- Born: September 8, 1972 (age 53) Cincinnati, Ohio, U.S.
- Occupation: Video game designer
- Employers: Treyarch (2005–2023); BulletFarm (2024–present);
- Known for: Call of Duty series
- Title: Studio design director, online manager, multiplayer designer

= David Vonderhaar =

American video game producer and creative director

David Vonderhaar, also known as Vahn, (born September 8, 1972) is an American video game developer and game designer.

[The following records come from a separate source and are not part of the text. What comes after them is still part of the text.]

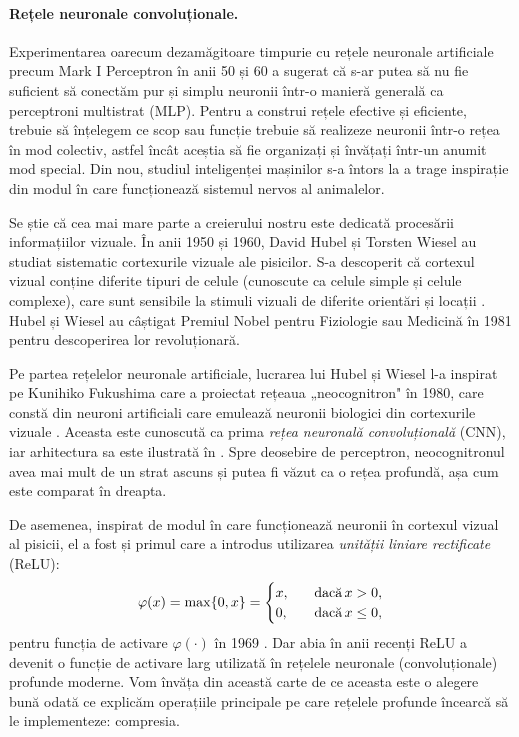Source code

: \documentclass[../../book-main_ro.tex]{subfiles}
\begin{document}
\paragraph{Rețele neuronale convoluționale.}
Experimentarea oarecum dezamăgitoare timpurie cu rețele neuronale artificiale precum Mark I Perceptron în anii 50 și 60 a sugerat că s-ar putea să nu fie suficient să conectăm pur și simplu neuronii într-o manieră generală ca perceptroni multistrat (MLP). Pentru a construi rețele efective și eficiente, trebuie să înțelegem ce scop sau funcție trebuie să realizeze neuronii într-o rețea în mod colectiv, astfel încât aceștia să fie organizați și învățați într-un anumit mod special. Din nou, studiul inteligenței mașinilor s-a întors la a trage inspirație din modul în care funcționează sistemul nervos al animalelor.

Se știe că cea mai mare parte a creierului nostru este dedicată procesării informațiilor vizuale. În anii 1950 și 1960, David Hubel și Torsten Wiesel au studiat sistematic cortexurile vizuale ale pisicilor. S-a descoperit că cortexul vizual conține diferite tipuri de celule (cunoscute ca celule simple și celule complexe), care sunt sensibile la stimuli vizuali de diferite orientări și locații \cite{Hubel-Wiesel-1959}. Hubel și Wiesel au câștigat Premiul Nobel pentru Fiziologie sau Medicină în 1981 pentru descoperirea lor revoluționară.


Pe partea rețelelor neuronale artificiale, lucrarea lui Hubel și Wiesel l-a inspirat pe Kunihiko Fukushima care a proiectat rețeaua „neocognitron" în 1980, care constă din neuroni artificiali care emulează neuronii biologici din cortexurile vizuale \cite{Fukushima1980NeocognitronAS}. Aceasta este cunoscută ca prima {\em rețea neuronală convoluțională} (CNN), iar arhitectura sa este ilustrată în . Spre deosebire de perceptron, neocognitronul avea mai mult de un strat ascuns și putea fi văzut ca o rețea profundă, așa cum este comparat în  dreapta.

De asemenea, inspirat de modul în care funcționează neuronii în cortexul vizual al pisicii, el a fost și primul care a introdus utilizarea {\em unității liniare rectificate} (ReLU):
\begin{equation}
    \varphi(x) = \max\{0, x\} = \begin{cases}x, & \text{dacă} \, x > 0, \\ 0, \quad & \text{dacă} \, x \leq 0,\end{cases}
\end{equation}
pentru funcția de activare $\varphi(\cdot)$ în 1969 \cite{Fukushima-1969}. Dar abia în anii recenți ReLU a devenit o funcție de activare larg utilizată în rețelele neuronale (convoluționale) profunde moderne. Vom învăța din această carte de ce aceasta este o alegere bună odată ce explicăm operațiile principale pe care rețelele profunde încearcă să le implementeze: compresia.
\end{document}
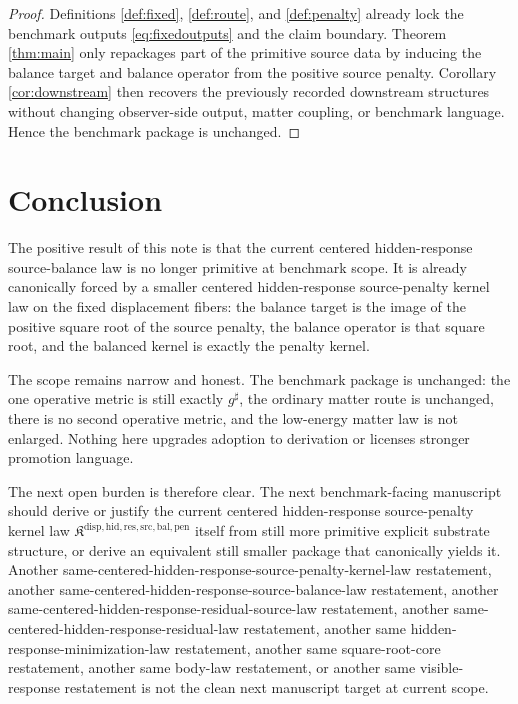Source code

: \documentclass[11pt]{article}
\newcommand{\CompletedMetric}{g^{\sharp}}
\newcommand{\SourcePenaltyKernelLawPackage}{\mathfrak K^{\mathrm{disp,hid,res,src,bal,pen}}}
\begin{document}
\begin{proof}
Definitions \ref{def:fixed}, \ref{def:route}, and \ref{def:penalty} already lock the benchmark outputs \eqref{eq:fixedoutputs} and the claim boundary. Theorem \ref{thm:main} only repackages part of the primitive source data by inducing the balance target and balance operator from the positive source penalty. Corollary \ref{cor:downstream} then recovers the previously recorded downstream structures without changing observer-side output, matter coupling, or benchmark language. Hence the benchmark package is unchanged.
\end{proof}

\section{Conclusion}

The positive result of this note is that the current centered hidden-response source-balance law is no longer primitive at benchmark scope. It is already canonically forced by a smaller centered hidden-response source-penalty kernel law on the fixed displacement fibers: the balance target is the image of the positive square root of the source penalty, the balance operator is that square root, and the balanced kernel is exactly the penalty kernel.

The scope remains narrow and honest. The benchmark package is unchanged: the one operative metric is still exactly \(\CompletedMetric\), the ordinary matter route is unchanged, there is no second operative metric, and the low-energy matter law is not enlarged. Nothing here upgrades adoption to derivation or licenses stronger promotion language.

The next open burden is therefore clear. The next benchmark-facing manuscript should derive or justify the current centered hidden-response source-penalty kernel law \(\SourcePenaltyKernelLawPackage\) itself from still more primitive explicit substrate structure, or derive an equivalent still smaller package that canonically yields it. Another same-centered-hidden-response-source-penalty-kernel-law restatement, another same-centered-hidden-response-source-balance-law restatement, another same-centered-hidden-response-residual-source-law restatement, another same-centered-hidden-response-residual-law restatement, another same hidden-response-minimization-law restatement, another same square-root-core restatement, another same body-law restatement, or another same visible-response restatement is not the clean next manuscript target at current scope.
\end{document}
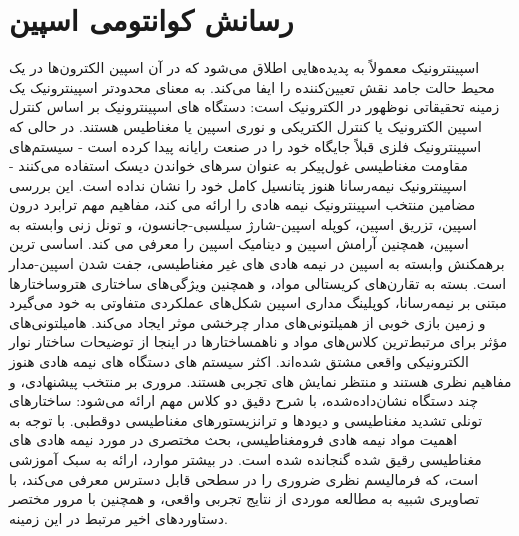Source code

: \section{رسانش کوانتومی اسپین}
اسپینترونیک معمولاً به پدیده‌هایی اطلاق می‌شود که در آن اسپین الکترون‌ها در یک محیط حالت جامد نقش تعیین‌کننده را ایفا می‌کند. به معنای محدودتر اسپینترونیک یک زمینه تحقیقاتی نوظهور در الکترونیک است: دستگاه های اسپینترونیک بر اساس کنترل اسپین الکترونیک یا کنترل الکتریکی و نوری اسپین یا مغناطیس هستند. در حالی که اسپینترونیک فلزی قبلاً جایگاه خود را در صنعت رایانه پیدا کرده است - سیستم‌های مقاومت مغناطیسی غول‌پیکر به عنوان سرهای خواندن دیسک استفاده می‌کنند - اسپینترونیک نیمه‌رسانا هنوز پتانسیل کامل خود را نشان نداده است. این بررسی مضامین منتخب اسپینترونیک نیمه هادی را ارائه می کند، مفاهیم مهم ترابرد درون اسپین، تزریق اسپین، کوپله اسپین-شارژ سیلسبی-جانسون، و تونل زنی وابسته به اسپین، همچنین آرامش اسپین و دینامیک اسپین را معرفی می کند. اساسی ترین برهمکنش وابسته به اسپین در نیمه هادی های غیر مغناطیسی، جفت شدن اسپین-مدار است. بسته به تقارن‌های کریستالی مواد، و همچنین ویژگی‌های ساختاری هتروساختارها مبتنی بر نیمه‌رسانا، کوپلینگ مداری اسپین شکل‌های عملکردی متفاوتی به خود می‌گیرد و زمین بازی خوبی از همیلتونی‌های مدار چرخشی موثر ایجاد می‌کند. هامیلتونی‌های مؤثر برای مرتبط‌ترین کلاس‌های مواد و ناهمساختارها در اینجا از توضیحات ساختار نوار الکترونیکی واقعی مشتق شده‌اند. اکثر سیستم های دستگاه های نیمه هادی هنوز مفاهیم نظری هستند و منتظر نمایش های تجربی هستند. مروری بر منتخب پیشنهادی، و چند دستگاه نشان‌داده‌شده، با شرح دقیق دو کلاس مهم ارائه می‌شود: ساختارهای تونلی تشدید مغناطیسی و دیودها و ترانزیستورهای مغناطیسی دوقطبی. با توجه به اهمیت مواد نیمه هادی فرومغناطیسی، بحث مختصری در مورد نیمه هادی های مغناطیسی رقیق شده گنجانده شده است. در بیشتر موارد، ارائه به سبک آموزشی است، که فرمالیسم نظری ضروری را در سطحی قابل دسترس معرفی می‌کند، با تصاویری شبیه به مطالعه موردی از نتایج تجربی واقعی، و همچنین با مرور مختصر دستاوردهای اخیر مرتبط در این زمینه.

He is best known for his work on the Call of Duty Black Ops franchise.

==Career==
Vonderhaar joined Activision to become a quality assurance tester, web designer, and online manager for several titles. In 2006, he led the design of Call of Duty 3 and several other Call of Duty games developed by Treyarch. He designed the multiplayer systems for Call of Duty: Black Ops and Call of Duty: Black Ops II, along with the campaign, multiplayer, and free run modes for Call of Duty: Black Ops III.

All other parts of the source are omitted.